*Given data*:

━━━━━━━━━━

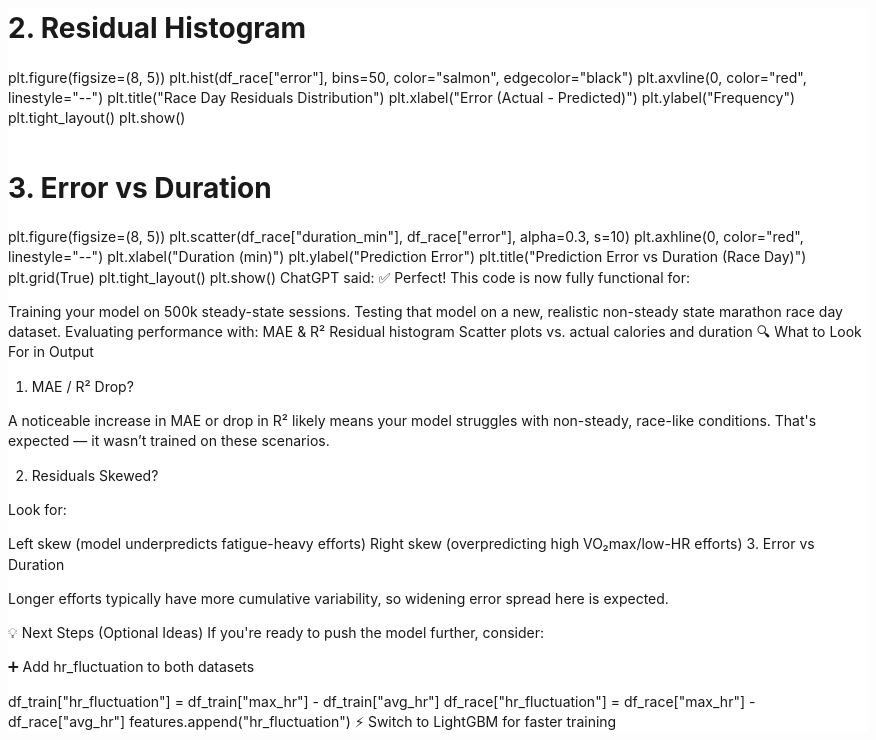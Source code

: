 # 2. Residual Histogram
plt.figure(figsize=(8, 5))
plt.hist(df_race["error"], bins=50, color="salmon", edgecolor="black")
plt.axvline(0, color="red", linestyle="--")
plt.title("Race Day Residuals Distribution")
plt.xlabel("Error (Actual - Predicted)")
plt.ylabel("Frequency")
plt.tight_layout()
plt.show()

# 3. Error vs Duration
plt.figure(figsize=(8, 5))
plt.scatter(df_race["duration_min"], df_race["error"], alpha=0.3, s=10)
plt.axhline(0, color="red", linestyle="--")
plt.xlabel("Duration (min)")
plt.ylabel("Prediction Error")
plt.title("Prediction Error vs Duration (Race Day)")
plt.grid(True)
plt.tight_layout()
plt.show()
ChatGPT said:
✅ Perfect! This code is now fully functional for:

Training your model on 500k steady-state sessions.
Testing that model on a new, realistic non-steady state marathon race day dataset.
Evaluating performance with:
MAE & R²
Residual histogram
Scatter plots vs. actual calories and duration
🔍 What to Look For in Output
1. MAE / R² Drop?

A noticeable increase in MAE or drop in R² likely means your model struggles with non-steady, race-like conditions. That's expected — it wasn’t trained on these scenarios.

2. Residuals Skewed?

Look for:

Left skew (model underpredicts fatigue-heavy efforts)
Right skew (overpredicting high VO₂max/low-HR efforts)
3. Error vs Duration

Longer efforts typically have more cumulative variability, so widening error spread here is expected.

💡 Next Steps (Optional Ideas)
If you're ready to push the model further, consider:

➕ Add hr_fluctuation to both datasets

df_train["hr_fluctuation"] = df_train["max_hr"] - df_train["avg_hr"]
df_race["hr_fluctuation"] = df_race["max_hr"] - df_race["avg_hr"]
features.append("hr_fluctuation")
⚡ Switch to LightGBM for faster training

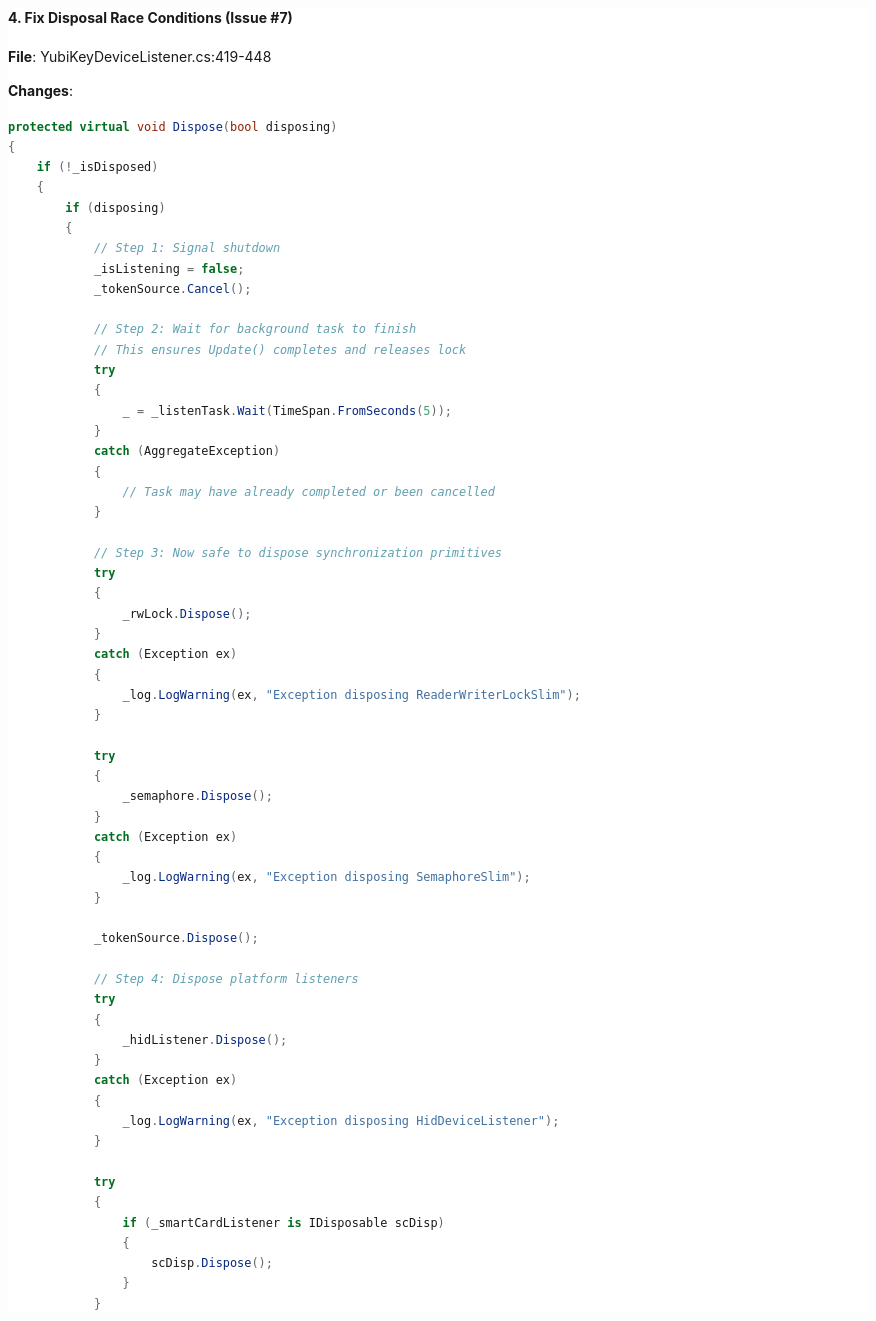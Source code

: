 #### 4. Fix Disposal Race Conditions (Issue #7)
**File**: YubiKeyDeviceListener.cs:419-448

**Changes**:
```csharp
protected virtual void Dispose(bool disposing)
{
    if (!_isDisposed)
    {
        if (disposing)
        {
            // Step 1: Signal shutdown
            _isListening = false;
            _tokenSource.Cancel();

            // Step 2: Wait for background task to finish
            // This ensures Update() completes and releases lock
            try
            {
                _ = _listenTask.Wait(TimeSpan.FromSeconds(5));
            }
            catch (AggregateException)
            {
                // Task may have already completed or been cancelled
            }

            // Step 3: Now safe to dispose synchronization primitives
            try
            {
                _rwLock.Dispose();
            }
            catch (Exception ex)
            {
                _log.LogWarning(ex, "Exception disposing ReaderWriterLockSlim");
            }

            try
            {
                _semaphore.Dispose();
            }
            catch (Exception ex)
            {
                _log.LogWarning(ex, "Exception disposing SemaphoreSlim");
            }

            _tokenSource.Dispose();

            // Step 4: Dispose platform listeners
            try
            {
                _hidListener.Dispose();
            }
            catch (Exception ex)
            {
                _log.LogWarning(ex, "Exception disposing HidDeviceListener");
            }

            try
            {
                if (_smartCardListener is IDisposable scDisp)
                {
                    scDisp.Dispose();
                }
            }
```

━━━━━━━━━━

*Work instructions*: Lines holding the string "xlabel" are the answer; copy each one from the listing above.

*Answer*:
plt.xlabel("Error (Actual - Predicted)")
plt.xlabel("Duration (min)")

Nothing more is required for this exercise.